### Saved data entries
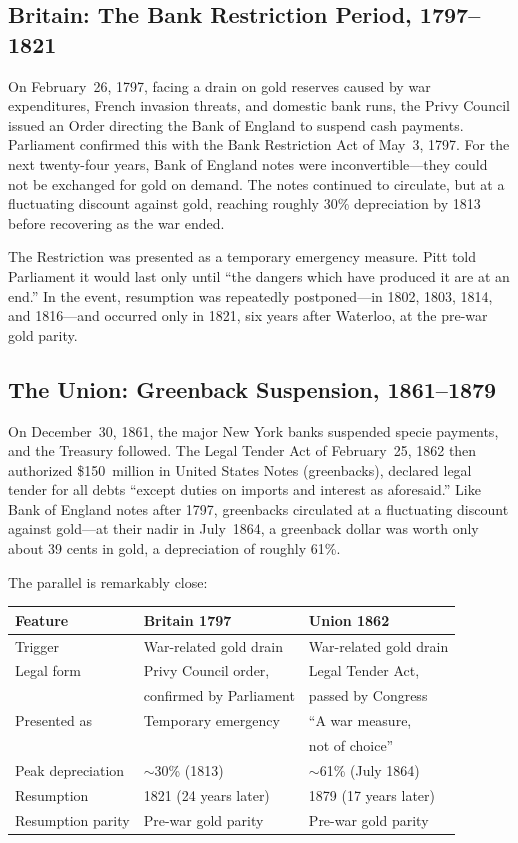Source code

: \documentclass[12pt]{article}
\begin{document}
\subsection{Britain: The Bank Restriction Period, 1797--1821}

On February~26, 1797, facing a drain on gold reserves caused by war
expenditures, French invasion threats, and domestic bank runs, the Privy
Council issued an Order directing the Bank of England to suspend cash
payments. Parliament confirmed this with the Bank Restriction Act of
May~3, 1797. For the next twenty-four years, Bank of England notes were
inconvertible---they could not be exchanged for gold on demand. The notes
continued to circulate, but at a fluctuating discount against gold,
reaching roughly 30\% depreciation by 1813 before recovering as the war
ended.

The Restriction was presented as a temporary emergency measure. Pitt
told Parliament it would last only until ``the dangers which have
produced it are at an end.'' In the event, resumption was repeatedly
postponed---in 1802, 1803, 1814, and 1816---and occurred only in 1821,
six years after Waterloo, at the pre-war gold parity.

\subsection{The Union: Greenback Suspension, 1861--1879}

On December~30, 1861, the major New York banks suspended specie
payments, and the Treasury followed. The Legal Tender Act of
February~25, 1862 then authorized \$150~million in United States Notes
(greenbacks), declared legal tender for all debts ``except duties on
imports and interest as aforesaid.'' Like Bank of England notes after
1797, greenbacks circulated at a fluctuating discount against gold---at
their nadir in July~1864, a greenback dollar was worth only about 39
cents in gold, a depreciation of roughly 61\%.

The parallel is remarkably close:

\begin{center}
\begin{tabular}{lll}
\toprule
\textbf{Feature} & \textbf{Britain 1797} & \textbf{Union 1862} \\
\midrule
Trigger & War-related gold drain & War-related gold drain \\
Legal form & Privy Council order, & Legal Tender Act, \\
 & confirmed by Parliament & passed by Congress \\
Presented as & Temporary emergency & ``A war measure, \\
 & & not of choice'' \\
Peak depreciation & $\sim$30\% (1813) & $\sim$61\% (July 1864) \\
Resumption & 1821 (24 years later) & 1879 (17 years later) \\
Resumption parity & Pre-war gold parity & Pre-war gold parity \\
\bottomrule
\end{tabular}
\end{center}
\end{document}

### TASK ITEM
Go line by line through the data, copying each one that contains the word "Parliament".

### ANSWER BOX
payments. Parliament confirmed this with the Bank Restriction Act of
told Parliament it would last only until ``the dangers which have
 & confirmed by Parliament & passed by Congress \\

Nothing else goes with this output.